There is a single human diet and it’s Real Freaking Food.

And this is also why 99.99999% of the diet advice out there is complete garbage.

Of course, agriculture added to this mix causes problems because certain foods grown by a farmer are better than others, with many foods having other less than desirable properties that can cause problems for humans (like corn and gut issues).

There is some evidence that our nomadic hunter gather ancestors did apply certain principles of farming and cultivation by interacting with the wild environment in a limited capacity through encouraging certain plants to grow, but this, of course, was nothing like the big agriculture and factory farms that now produce the bulk of the industrialized food supply.

Which brings me to the next law of Real Food…

Real Food Law #7: Real Food Is Small

Keywords for small food include: local, small batch, small farms, etc.

These are all keywords that can give you hints as to the production and methods and nutrition included in food.

The basic rule of food is this: the bigger the food operation, the worse the food.

The bigger a food operation, the more pesticides, machinery and various cost-saving methods of production are used, with each one contributing to the degradation of the nutrition in the final ingredient.

Small food is always going to be better than big food.

Local

“Local” is another food term that people don’t entirely understand, yet often (rightly) assume is better.

Local is better, unless you live next to a factory farm, because it is likely to be produced in a small, hand-crafted way. It also did not have to travel long distances to get to your plate.

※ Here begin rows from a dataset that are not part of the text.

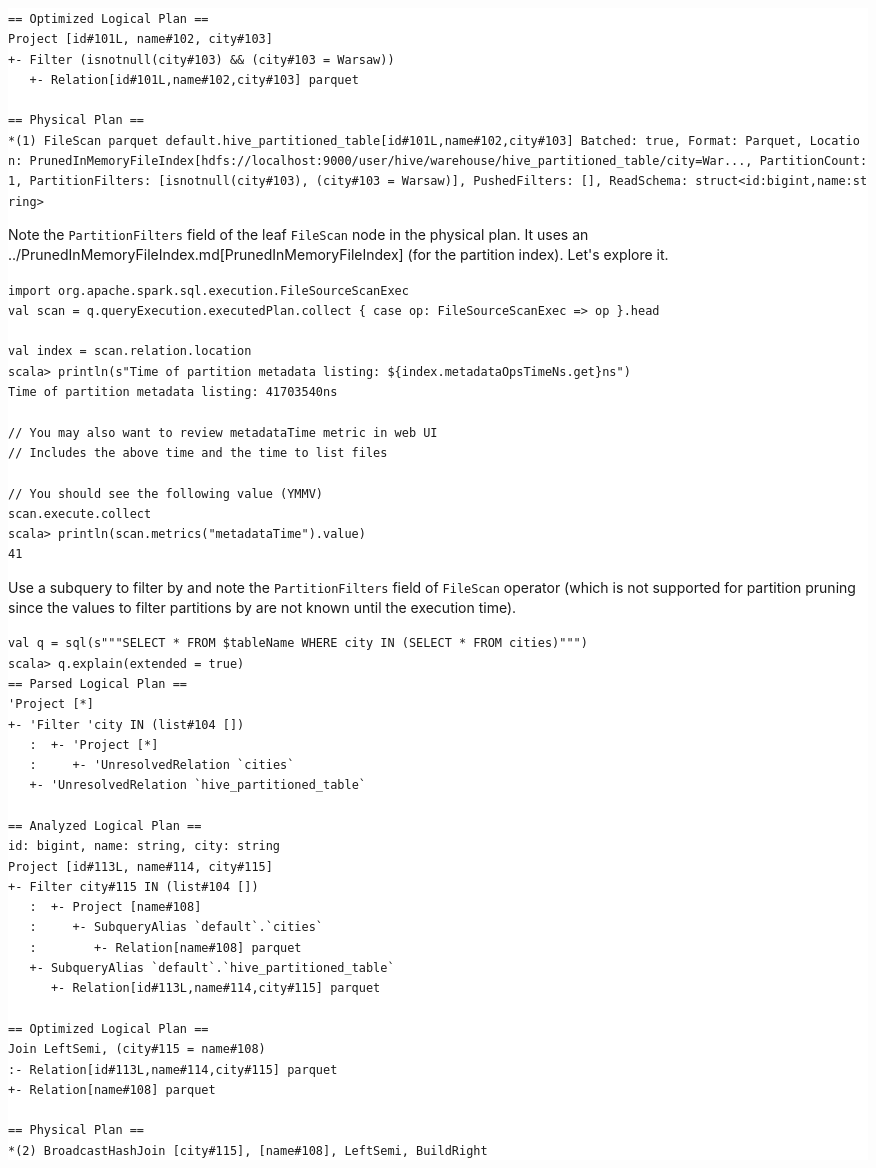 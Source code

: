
 ```
== Optimized Logical Plan ==
Project [id#101L, name#102, city#103]
+- Filter (isnotnull(city#103) && (city#103 = Warsaw))
   +- Relation[id#101L,name#102,city#103] parquet

== Physical Plan ==
*(1) FileScan parquet default.hive_partitioned_table[id#101L,name#102,city#103] Batched: true, Format: Parquet, Location: PrunedInMemoryFileIndex[hdfs://localhost:9000/user/hive/warehouse/hive_partitioned_table/city=War..., PartitionCount: 1, PartitionFilters: [isnotnull(city#103), (city#103 = Warsaw)], PushedFilters: [], ReadSchema: struct<id:bigint,name:string>
```

Note the `PartitionFilters` field of the leaf `FileScan` node in the physical plan. It uses an ../PrunedInMemoryFileIndex.md[PrunedInMemoryFileIndex] (for the partition index). Let's explore it.

```
import org.apache.spark.sql.execution.FileSourceScanExec
val scan = q.queryExecution.executedPlan.collect { case op: FileSourceScanExec => op }.head

val index = scan.relation.location
scala> println(s"Time of partition metadata listing: ${index.metadataOpsTimeNs.get}ns")
Time of partition metadata listing: 41703540ns

// You may also want to review metadataTime metric in web UI
// Includes the above time and the time to list files

// You should see the following value (YMMV)
scan.execute.collect
scala> println(scan.metrics("metadataTime").value)
41
```

Use a subquery to filter by and note the `PartitionFilters` field of `FileScan` operator (which is not supported for partition pruning since the values to filter partitions by are not known until the execution time).

```
val q = sql(s"""SELECT * FROM $tableName WHERE city IN (SELECT * FROM cities)""")
scala> q.explain(extended = true)
== Parsed Logical Plan ==
'Project [*]
+- 'Filter 'city IN (list#104 [])
   :  +- 'Project [*]
   :     +- 'UnresolvedRelation `cities`
   +- 'UnresolvedRelation `hive_partitioned_table`

== Analyzed Logical Plan ==
id: bigint, name: string, city: string
Project [id#113L, name#114, city#115]
+- Filter city#115 IN (list#104 [])
   :  +- Project [name#108]
   :     +- SubqueryAlias `default`.`cities`
   :        +- Relation[name#108] parquet
   +- SubqueryAlias `default`.`hive_partitioned_table`
      +- Relation[id#113L,name#114,city#115] parquet

== Optimized Logical Plan ==
Join LeftSemi, (city#115 = name#108)
:- Relation[id#113L,name#114,city#115] parquet
+- Relation[name#108] parquet

== Physical Plan ==
*(2) BroadcastHashJoin [city#115], [name#108], LeftSemi, BuildRight
```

The longer a food has to travel, the more likely it is to be ripened synthetically while in a truck or barrel, usually under circumstances that are going to further contribute to the degradation of the nutrition and flavor of the ingredient.

An example: mass-produced tomatoes are often picked green then sprayed with pesticides that speed or slow the ripening process during shipment. One reason why most tomatoes at the grocery store taste bad.

This law is almost always reflected in the price of a product, as the smaller a food is, the more expensive it’s going to be.

Real Food Law #8: Real Food Is Always More Expensive Food

When buying foods produced on a smaller scale, there is going to be less yield and thus higher prices.

Also, the less synthetic help an ingredient has, the more labor and natural ingredients it requires to grow, each increasing the cost of production.

The last price variable relates to certification. The more certified a product is, the more cost incurred by the producer/manufacturer. While some certifications are more legitimate than others, there is always going to be more cost when certifying a food product.

While it’s not a universal law, the more expensive food product is more likely to be better quality.

Some examples of ingredients and higher cost:

Our Wild Matcha is made from specialty grown green tea that is processed on a small organic 100 year-old farm in Kyoto, Japan. It takes about an hour of slow milling using granite stones to produce a mere 30g of matcha!

Our Wild Coffee is organic and fair trade, both of which contribute to a better, yet more expensive, product compared to the typical mass-produced coffee you find in the grocery stores. It is small-batch artisan roasted and delivered to customers as fast as possible, ensuring maximum freshness. These variables produce a superior product in every way.

Conclusion

As I keep reiterating, the thing I’ve learned over the years is that Real Food is the single most important aspect of health and weight management. (Sleep and stress management being the next two on the list.)

In fact, most people that go Real Food often complain they have trouble keeping weight on.

And For many, this would be a good problem to have.

Let’s summarize this all…

  • Read labels
  • Buy from companies you trust
  • Make sure labels include only whole food ingredients
  • Choose food that is as unprocessed as possible
  • Eat out as little as possible (because you can’t control the ingredients and most restaurants use low-quality ingredients)
  • Cook as much of you food as possible (instead of letting corporations cook for you)
  • And last of all: savor the results you get in your health and body composition from eating a Real Food diet!